───── Input
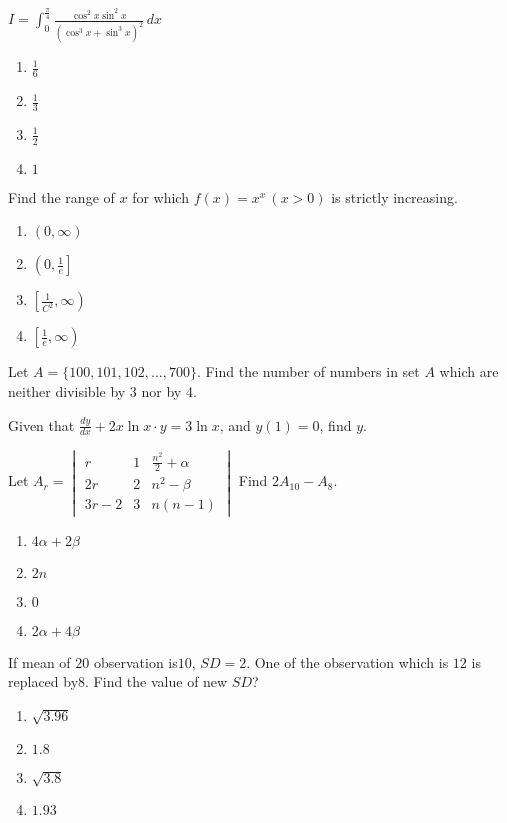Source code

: \iffalse
\title{06-04-2024}
\author{EE24BTECH11004}
\section{mcq-single}
\fi
\item $I = \int_{0}^{\frac{\pi}{4}} \frac{\cos^2 x \sin^2 x}{\left( \cos^3 x + \sin^3 x \right)^2} \, dx$
\begin{enumerate}
    \item $\frac{1}{6}$
    \item $\frac{1}{3}$
    \item $\frac{1}{2}$
    \item $1$
\end{enumerate}
\item Find the range of $x$ for which $f(x) = x^x \, (x > 0)$ is strictly increasing.
\begin{enumerate}
    \item $ (0, \infty) $
    \item $ \left( 0, \frac{1}{e} \right] $
    \item $ \left[ \frac{1}{C^2}, \infty \right) $
    \item $ \left[ \frac{1}{e}, \infty \right) $
\end{enumerate}
\item Let $A = \{100, 101, 102, \dots, 700\}$. Find the number of numbers in set $A$ which are neither divisible by 3 nor by 4.
\item Given that $\frac{dy}{dx} + 2x \ln{x} \cdot y = 3 \ln{x}$, and $y(1) = 0$, find $y$.
\item Let 
$A_r = \begin{vmatrix}
r & 1 & \frac{n^2}{2} + \alpha \\
2r & 2 & n^2 - \beta \\
3r - 2 & 3 & n(n-1)
\end{vmatrix}$
Find $2A_{10} - A_8$.
\begin{enumerate}
    \item $ 4\alpha + 2\beta $
    \item $ 2n $
    \item $ 0 $
    \item $ 2\alpha + 4\beta $
\end{enumerate}
\item If mean of $20$ observation is$ 10$, $SD = 2$. One of the observation which is $12$ is replaced by$ 8$.
Find the value of new $SD$?
\begin{enumerate}
    \item $ \sqrt{3.96} $
\item $1.8$
\item $ \sqrt{3.8} $
\item $1.93$
\end{enumerate}
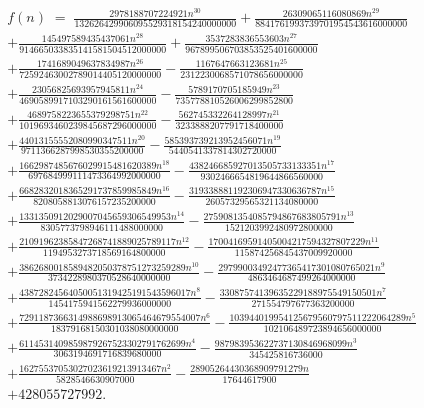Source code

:\documentclass[11pt,a4paper]{article}
\theoremstyle{plain}
\theoremstyle{definition}
\begin{document}
\begin{multline*}
f(n)\;=\;\frac{2978188707224921 n^{30}}{132626429906095529318154240000000} + \frac{26309065116080869 n^{29}}{8841761993739701954543616000000} \\
+ \frac{145497589435437061 n^{28}}{914665033835141581504512000000} + \frac{3537283836553603 n^{27}}{967899506703853525401600000} \\
+ \frac{1741689049637834987 n^{26}}{72592463002789014405120000000} - \frac{1167647663123681 n^{25}}{2312230068571078656000000} \\
+ \frac{23056825693957945811 n^{24}}{4690589917103290161561600000} - \frac{5789170705185949 n^{23}}{735778810526006299852800} \\
+ \frac{4689758223655379298751 n^{22}}{1019693460239845687296000000} - \frac{562745332264128997 n^{21}}{3233888207791718400000} \\
+ \frac{44013155552080990347511 n^{20}}{9711366287998530355200000} - \frac{585393739213952456071 n^{19}}{5440541337814302720000} \\
+ \frac{1662987485676029915481620389 n^{18}}{697684999111473364992000000} - \frac{438246685927013505733133351 n^{17}}{9302466654819644866560000} \\
+ \frac{6682832018365291737859985849 n^{16}}{8208058813076157235200000} - \frac{319338881192306947330636787 n^{15}}{26057329565321134080000} \\
+ \frac{1331350912029007045659306549953 n^{14}}{8305773798946111488000000} - \frac{2759081354085794867683805791 n^{13}}{1521203992480972800000} \\
+ \frac{21091962385847268741889025789117 n^{12}}{1194953273718569164800000} - \frac{17004169591405004217594327807229 n^{11}}{115874256845437009920000} \\
+ \frac{3862680018589482050378751273259289 n^{10}}{3734228980370528640000000} - \frac{29799003492477365417301080765021 n^{9}}{4863464687499264000000} \\
+ \frac{43872824564050051319425191543596017 n^{8}}{1454175941562279936000000} - \frac{33087574139635229188975549150501 n^{7}}{271554797677363200000} \\
+ \frac{7291187366314988698913065464679554007 n^{6}}{18379168150301038080000000} - \frac{103944019954125679560797511222064289 n^{5}}{102106489723894656000000} \\
+ \frac{6114531409859879267523302791762699 n^{4}}{3063194691716839680000} - \frac{987983953622737130846968099 n^{3}}{345425816736000} \\
+ \frac{16275537053027023619213913467 n^{2}}{5828546630907000} - \frac{28905264430368909791279 n}{17644617900} \\
+ 428055727992.
\end{multline*}
\end{document}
──────────
What is being asked ->
Lines above with the string "left" need to be found and copied.

Result for this task ->
\item $I = \int_{0}^{\frac{\pi}{4}} \frac{\cos^2 x \sin^2 x}{\left( \cos^3 x + \sin^3 x \right)^2} \, dx$
    \item $ \left( 0, \frac{1}{e} \right] $
    \item $ \left[ \frac{1}{C^2}, \infty \right) $
    \item $ \left[ \frac{1}{e}, \infty \right) $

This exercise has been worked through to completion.